In this seminar we will get familiar with artificial neural networks and one of the most common frameworks to work with them --- PyTorch.
Our humble ultimate goal will be to program and train an MLP to classify MNIST digits.

![](https://github.com/adasegroup/ML2020_seminars/raw/master/seminar12/img/pic1.png)

In [None]:
from IPython.display import clear_output, display
from sklearn.metrics import confusion_matrix
from sklearn.datasets import load_digits
import numpy as np
import matplotlib.pyplot as plt
import torch
from sklearn.model_selection import train_test_split
from tqdm.auto import trange

## 1. Intro

An artificial neural network --- ANN or just NN, is simply a composition of functions with free 'trainable' parameters, or 'weights'.
In this seminar, we will be talking about NNs that are feedforward, i.e don't have cyclic compositions of the functions,
and we will be talking about them in the context of approximation tasks.

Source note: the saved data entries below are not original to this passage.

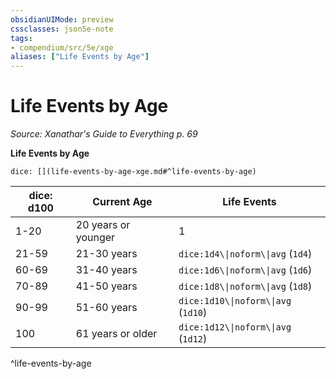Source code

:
 ```yaml
---
obsidianUIMode: preview
cssclasses: json5e-note
tags:
- compendium/src/5e/xge
aliases: ["Life Events by Age"]
---
```

# Life Events by Age
*Source: Xanathar's Guide to Everything p. 69* 

**Life Events by Age**

`dice: [](life-events-by-age-xge.md#^life-events-by-age)`

| dice: d100 | Current Age | Life Events |
|------------|-------------|-------------|
| 1-20 | 20 years or younger | 1 |
| 21-59 | 21-30 years | `dice:1d4\\|noform\\|avg` (`1d4`) |
| 60-69 | 31-40 years | `dice:1d6\\|noform\\|avg` (`1d6`) |
| 70-89 | 41-50 years | `dice:1d8\\|noform\\|avg` (`1d8`) |
| 90-99 | 51-60 years | `dice:1d10\\|noform\\|avg` (`1d10`) |
| 100 | 61 years or older | `dice:1d12\\|noform\\|avg` (`1d12`) |
^life-events-by-age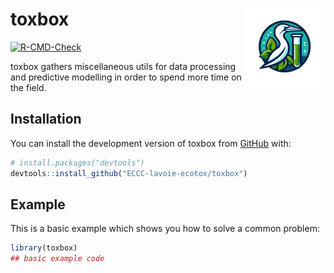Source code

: # toxbox <img src="man/figures/logo.png" width="130" align="right"/>

[![R-CMD-Check](https://github.com/ECCC-lavoie-ecotox/toxbox/actions/workflows/R-CMD-check.yaml/badge.svg)](https://github.com/ECCC-lavoie-ecotox/toxbox/actions/workflows/R-CMD-check.yaml)

toxbox gathers miscellaneous utils for data processing and predictive modelling in order to spend more time on the field.

## Installation

You can install the development version of toxbox from [GitHub](https://github.com/) with:

``` r
# install.packages("devtools")
devtools::install_github("ECCC-lavoie-ecotox/toxbox")
```

## Example

This is a basic example which shows you how to solve a common problem:

``` r
library(toxbox)
## basic example code
```

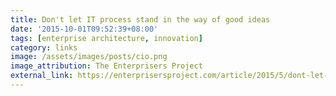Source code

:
 ```yaml
---
title: Don't let IT process stand in the way of good ideas
date: '2015-10-01T09:52:39+08:00'
tags: [enterprise architecture, innovation]
category: links
image: /assets/images/posts/cio.png
image_attribution: The Enterprisers Project
external_link: https://enterprisersproject.com/article/2015/5/dont-let-it-process-stand-way-good-ideas
---
```


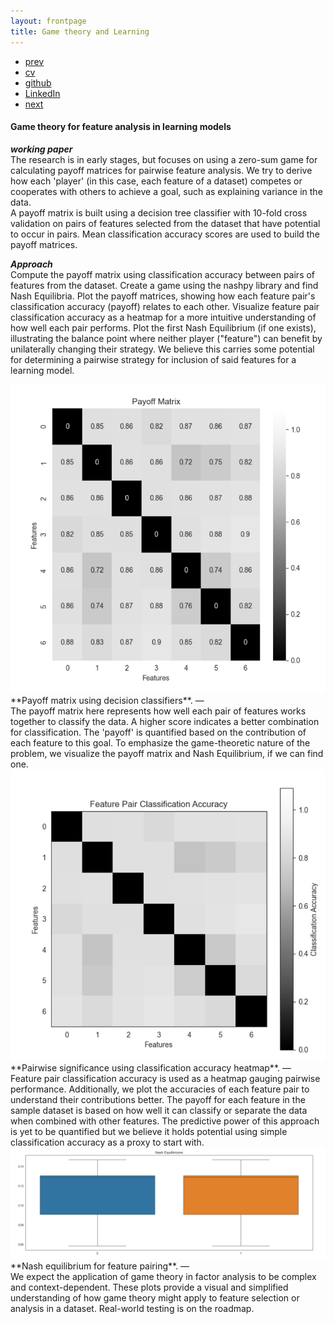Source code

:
 ```yaml
---
layout: frontpage
title: Game theory and Learning
---
```


<div class="navbar">
  <div class="navbar-inner">
      <ul class="nav">
          <li><a href="bots.html">prev</a></li>          
          <li><a href="{{ BASE_PATH }}/jshah-public.pdf">cv</a></li>
          <li><a href="https://github.com/javedmshah">github</a></li>
          <li><a href="https://linkedin.com/in/javedmaqboolshah">LinkedIn</a></li>
          <li><a href="relheg.html">next</a></li>          
      </ul>
  </div>
</div>

#### Game theory for feature analysis in learning models
***working paper*** <br>
The research is in early stages, but focuses on using a zero-sum game for calculating payoff matrices for pairwise feature analysis. We try to derive how each 'player' (in this case, each feature of a dataset) competes or cooperates with others to achieve a goal, such as explaining variance in the data.<br> A payoff matrix is built using a decision tree classifier with 10-fold cross validation on pairs of features selected from the dataset that have potential to occur in pairs. Mean classification accuracy scores are used to build the payoff matrices. <br>

***Approach*** <br>
Compute the payoff matrix using classification accuracy between pairs of features from the dataset. Create a game using the nashpy library and find Nash Equilibria. Plot the payoff matrices, showing how each feature pair's classification accuracy (payoff) relates to each other. Visualize feature pair classification accuracy as a heatmap for a more intuitive understanding of how well each pair performs.
Plot the first Nash Equilibrium (if one exists), illustrating the balance point where neither player ("feature") can benefit by unilaterally changing their strategy. We believe this carries some potential for determining a pairwise strategy for inclusion of said features for a learning model. <br>

<img src="payoffs.png" alt="glm" width="800"/>
**Payoff matrix using decision classifiers**. &mdash; <br>
The payoff matrix here represents how well each pair of features works together to classify the data. A higher score indicates a better combination for classification. The 'payoff' is quantified based on the contribution of each feature to this goal. To emphasize the game-theoretic nature of the problem, we visualize the payoff matrix and Nash Equilibrium, if we can find one. <br>

<img src="gt_feature_classes.png" alt="glm" width="800"/>
**Pairwise significance using classification accuracy heatmap**. &mdash; <br>
Feature pair classification accuracy is used as a heatmap gauging pairwise performance. Additionally, we plot the accuracies of each feature pair to understand their contributions better. The payoff for each feature in the sample dataset is based on how well it can classify or separate the data when combined with other features. The predictive power of this approach is yet to be quantified but we believe it holds potential using simple classification accuracy as a proxy to start with.<br>

<img src="nasheqbox.png" alt="glm" width="800"/>
**Nash equilibrium for feature pairing**. &mdash; <br>
We expect the application of game theory in factor analysis to be complex and context-dependent. These plots provide a visual and simplified understanding of how game theory might apply to feature selection or analysis in a dataset. Real-world testing is on the roadmap.<br>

More formally, for any functions $f_i$
$$ f_1(x|w_1),\quad f_2(x, f_1(x)|w_2),\quad f_n(x, f_1(x), \ldots, f_{n-1}(\ldots)|w_n),$$
$F(x) = f_n(\ldots)$ is a feedforward neural network with weights $w_1,\ldots,w_n$,
and we will want it to approximate something, e.g another function.

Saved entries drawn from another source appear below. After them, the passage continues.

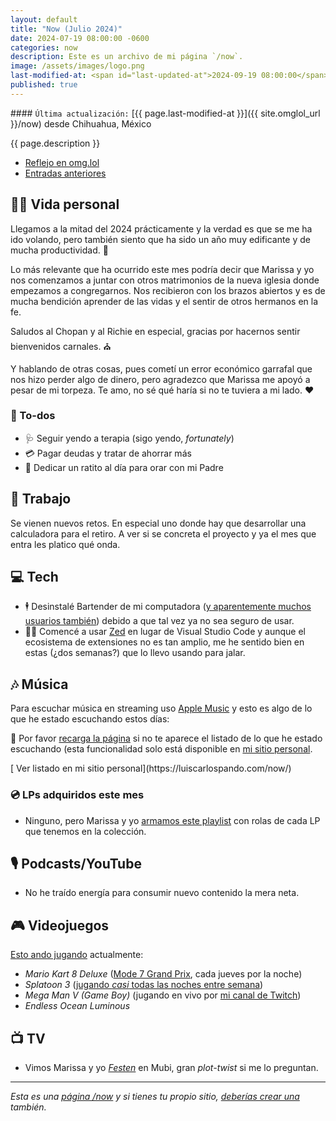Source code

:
 ```yaml
---
layout: default
title: "Now (Julio 2024)"
date: 2024-07-19 08:00:00 -0600
categories: now
description: Este es un archivo de mi página `/now`.
image: /assets/images/logo.png
last-modified-at: <span id="last-updated-at">2024-09-19 08:00:00</span>
published: true
---
```


<div class="card last-updated my-3 text-center">
<div class="card-body rounded">
#### <code>Última actualización:</code> [{{ page.last-modified-at }}]({{ site.omglol_url }}/now) desde Chihuahua, México
</div>
</div>

<p class="text-center">{{ page.description }}</p>

<div class="text-center">
<ul class="list-inline">
<li class="list-inline-item">
<a class="btn btn-primary btn-sm" href="{{ site.omglol_url }}/now">
<i class="fa-solid fa-heart"></i> Reflejo en omg.lol
</a>
</li>
<li class="list-inline-item">
<a class="btn btn-primary btn-sm" href="{{ site.url }}/category/now/">
<i class="fa-solid fa-list-ul"></i> Entradas anteriores
</a>
</li>
</ul>
</div>

## 👦🏻 Vida personal
Llegamos a la mitad del 2024 prácticamente y la verdad es que se me ha ido volando, pero también siento que ha sido un año muy edificante y de mucha productividad. 🙏

Lo más relevante que ha ocurrido este mes podría decir que Marissa y yo nos comenzamos a juntar con otros matrimonios de la nueva iglesia donde empezamos a congregarnos. Nos recibieron con los brazos abiertos y es de mucha bendición aprender de las vidas y el sentir de otros hermanos en la fe.

Saludos al Chopan y al Richie en especial, gracias por hacernos sentir bienvenidos carnales. ⛪

Y hablando de otras cosas, pues cometí un error económico garrafal que nos hizo perder algo de dinero, pero agradezco que Marissa me apoyó a pesar de mi torpeza. Te amo, no sé qué haría si no te tuviera a mi lado. ❤️

### 📝 To-dos
- 🩺 Seguir yendo a terapia (sigo yendo, *fortunately*)
- 💳 Pagar deudas y tratar de ahorrar más
- 🙏 Dedicar un ratito al día para orar con mi Padre

## 💼 Trabajo
Se vienen nuevos retos. En especial uno donde hay que desarrollar una calculadora para el retiro. A ver si se concreta el proyecto y ya el mes que entra les platico qué onda.

## 💻 Tech
- 🕴️ Desinstalé Bartender de mi computadora ([y aparentemente muchos usuarios también](https://www.reddit.com/r/macapps/comments/1d7zjv8/bartender_5_not_safe_anymore_warning_from/)) debido a que tal vez ya no sea seguro de usar.
- 🧑‍💻 Comencé a usar [Zed](https://zed.dev/) en lugar de Visual Studio Code y aunque el ecosistema de extensiones no es tan amplio, me he sentido bien en estas (¿dos semanas?) que lo llevo usando para jalar.

## 🎶 Música
Para escuchar música en streaming uso [Apple Music](https://music.apple.com/profile/luiscarlospando) y esto es algo de lo que he estado escuchando estos días:

<ul id="lastfm-top-artists"></ul>

🔄 Por favor <a href="javascript:void(0)" onclick="location.reload(); return false;">recarga la página</a> si no te aparece el listado de lo que he estado escuchando (esta funcionalidad solo está disponible en [mi sitio personal](https://luiscarlospando.com/now/).

<span class="omg-lol-now-page-element">
[<i class="fa-solid fa-up-right-from-square"></i> Ver listado en mi sitio personal](https://luiscarlospando.com/now/)
</span>

### 💿 LPs adquiridos este mes
- Ninguno, pero Marissa y yo [armamos este playlist](https://music.apple.com/mx/playlist/vinyl-collection/pl.u-xxdIJldoDD?l=en-GB) con rolas de cada LP que tenemos en la colección.

## 🎙 Podcasts/YouTube
- No he traído energía para consumir nuevo contenido la mera neta.

## 🎮 Videojuegos
[Esto ando jugando](https://luiscarlospando.com/games) actualmente:

- *Mario Kart 8 Deluxe* ([Mode 7 Grand Prix](https://luiscarlospando.com/games/mario-kart/), cada jueves por la noche)
- *Splatoon 3* ([jugando *casi* todas las noches entre semana](https://luiscarlospando.com/games/splatoon/))
- *Mega Man V (Game Boy)* (jugando en vivo por [mi canal de Twitch](https://www.twitch.tv/itsmemijo))
- *Endless Ocean Luminous*

## 📺 TV
- Vimos Marissa y yo *[Festen](https://mubi.com/en/mx/films/the-celebration)* en Mubi, gran *plot-twist* si me lo preguntan.

---

*Esta es una [página /now](https://nownownow.com/about) y si tienes tu propio sitio, [deberías crear una](https://nownownow.com/about) también.*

For instance, let's say that we want to find a linear fit to this:

In [None]:
points_n = 100
x = np.random.rand(points_n) * 10 - 5
y = x * 3 + 4
y += np.random.randn(points_n) / 2
plt.scatter(x, y)

We can call function $F(x) = ax + b$ a neural network with weights $a$ and $b$, and train this neural network, which means find such values of $a$ and $b$ that $F(x)$ fits the data above.

NNs are trained with backpropagation algorithm, which is basically
1. Calculate the value of the loss function, that represents how far from desired the output of the network is
2. Calculate the derivative of the loss w.r.t to each trainable parameter of the network
3. Update the values of the parameters with some rule using these derivatives
4. Repeat steps 1-3 for N iterations, or until the loss is low enough, or something else

### Exercise 1.
Train $F(x) = ax + b$ to fit the data above. Use plain Python or NumPy, not PyTorch.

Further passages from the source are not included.